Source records
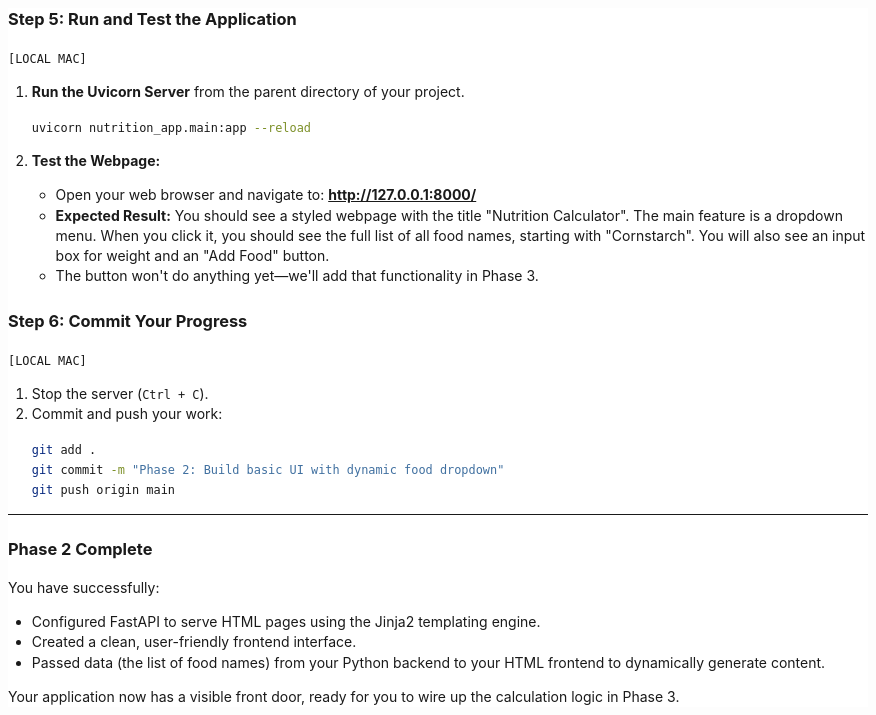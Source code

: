 ### Step 5: Run and Test the Application

`[LOCAL MAC]`

1.  **Run the Uvicorn Server** from the parent directory of your project.
    ```bash
    uvicorn nutrition_app.main:app --reload
    ```

2.  **Test the Webpage:**
    *   Open your web browser and navigate to: **http://127.0.0.1:8000/**
    *   **Expected Result:** You should see a styled webpage with the title "Nutrition Calculator". The main feature is a dropdown menu. When you click it, you should see the full list of all food names, starting with "Cornstarch". You will also see an input box for weight and an "Add Food" button.
    *   The button won't do anything yet—we'll add that functionality in Phase 3.

### Step 6: Commit Your Progress

`[LOCAL MAC]`

1.  Stop the server (`Ctrl + C`).
2.  Commit and push your work:
    ```bash
    git add .
    git commit -m "Phase 2: Build basic UI with dynamic food dropdown"
    git push origin main
    ```

---

### Phase 2 Complete

You have successfully:
*   Configured FastAPI to serve HTML pages using the Jinja2 templating engine.
*   Created a clean, user-friendly frontend interface.
*   Passed data (the list of food names) from your Python backend to your HTML frontend to dynamically generate content.

Your application now has a visible front door, ready for you to wire up the calculation logic in Phase 3.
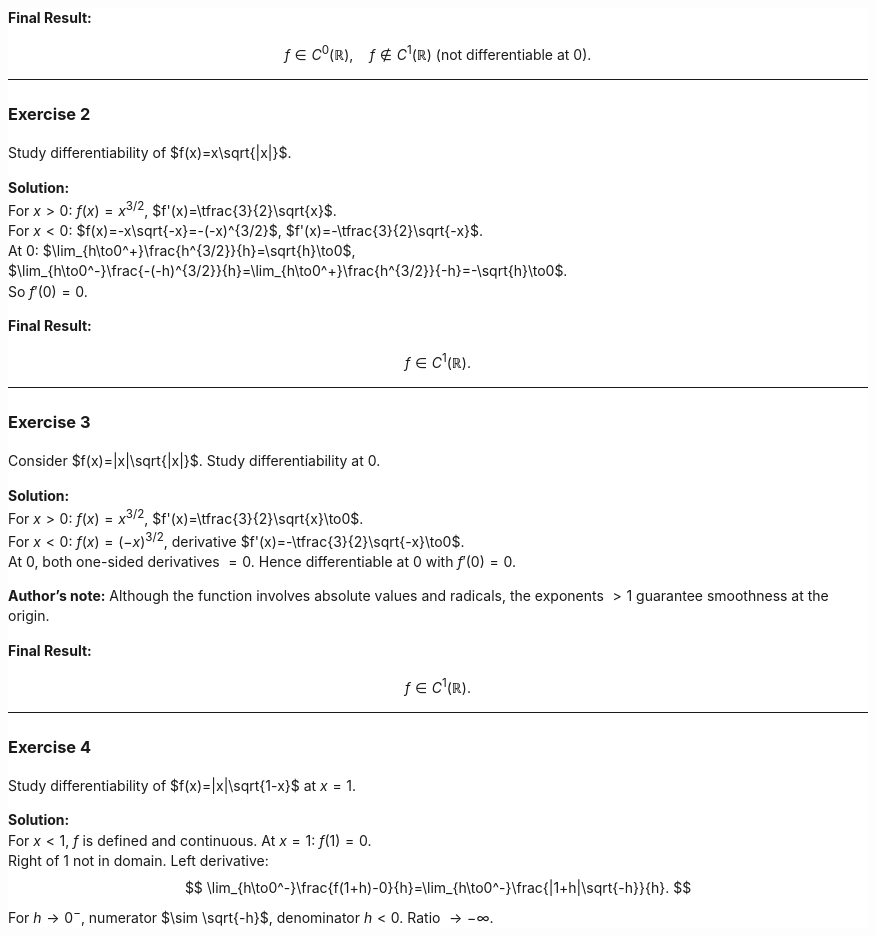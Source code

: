 **Final Result:**

$$
f \in C^0(\mathbb{R}), \quad f \notin C^1(\mathbb{R}) \text{ (not differentiable at } 0).
$$

---

### Exercise 2
Study differentiability of $f(x)=x\sqrt{|x|}$.

**Solution:**  
For $x>0$: $f(x)=x^{3/2}$, $f'(x)=\tfrac{3}{2}\sqrt{x}$.  
For $x<0$: $f(x)=-x\sqrt{-x}=-(-x)^{3/2}$, $f'(x)=-\tfrac{3}{2}\sqrt{-x}$.  
At $0$: $\lim_{h\to0^+}\frac{h^{3/2}}{h}=\sqrt{h}\to0$,  
$\lim_{h\to0^-}\frac{-(-h)^{3/2}}{h}=\lim_{h\to0^+}\frac{h^{3/2}}{-h}=-\sqrt{h}\to0$.  
So $f'(0)=0$.  

**Final Result:**

$$
f \in C^1(\mathbb{R}).
$$

---

### Exercise 3
Consider $f(x)=|x|\sqrt{|x|}$. Study differentiability at $0$.

**Solution:**  
For $x>0$: $f(x)=x^{3/2}$, $f'(x)=\tfrac{3}{2}\sqrt{x}\to0$.  
For $x<0$: $f(x)=(-x)^{3/2}$, derivative $f'(x)=-\tfrac{3}{2}\sqrt{-x}\to0$.  
At $0$, both one-sided derivatives $=0$. Hence differentiable at $0$ with $f'(0)=0$.  

**Author’s note:** Although the function involves absolute values and radicals, the exponents $>1$ guarantee smoothness at the origin.

**Final Result:**

$$
f \in C^1(\mathbb{R}).
$$

---

### Exercise 4
Study differentiability of $f(x)=|x|\sqrt{1-x}$ at $x=1$.

**Solution:**  
For $x<1$, $f$ is defined and continuous. At $x=1$: $f(1)=0$.  
Right of 1 not in domain. Left derivative:  
$$
\lim_{h\to0^-}\frac{f(1+h)-0}{h}=\lim_{h\to0^-}\frac{|1+h|\sqrt{-h}}{h}.
$$
For $h\to0^-$, numerator $\sim \sqrt{-h}$, denominator $h<0$. Ratio $\to -\infty$.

**REQUIRED ACTION:**
What is needed is an exact retyping of the lines from the start of the data through the line with "Jinja2 templating engine.", with both end lines kept and every picture left out.

**ANSWER TO THE PROBLEM:**
Source code

: ### Step 5: Run and Test the Application

`[LOCAL MAC]`

1.  **Run the Uvicorn Server** from the parent directory of your project.
    ```bash
    uvicorn nutrition_app.main:app --reload
    ```

2.  **Test the Webpage:**
    *   Open your web browser and navigate to: **http://127.0.0.1:8000/**
    *   **Expected Result:** You should see a styled webpage with the title "Nutrition Calculator". The main feature is a dropdown menu. When you click it, you should see the full list of all food names, starting with "Cornstarch". You will also see an input box for weight and an "Add Food" button.
    *   The button won't do anything yet—we'll add that functionality in Phase 3.

### Step 6: Commit Your Progress

`[LOCAL MAC]`

1.  Stop the server (`Ctrl + C`).
2.  Commit and push your work:
    ```bash
    git add .
    git commit -m "Phase 2: Build basic UI with dynamic food dropdown"
    git push origin main
    ```

---

### Phase 2 Complete

You have successfully:
*   Configured FastAPI to serve HTML pages using the Jinja2 templating engine.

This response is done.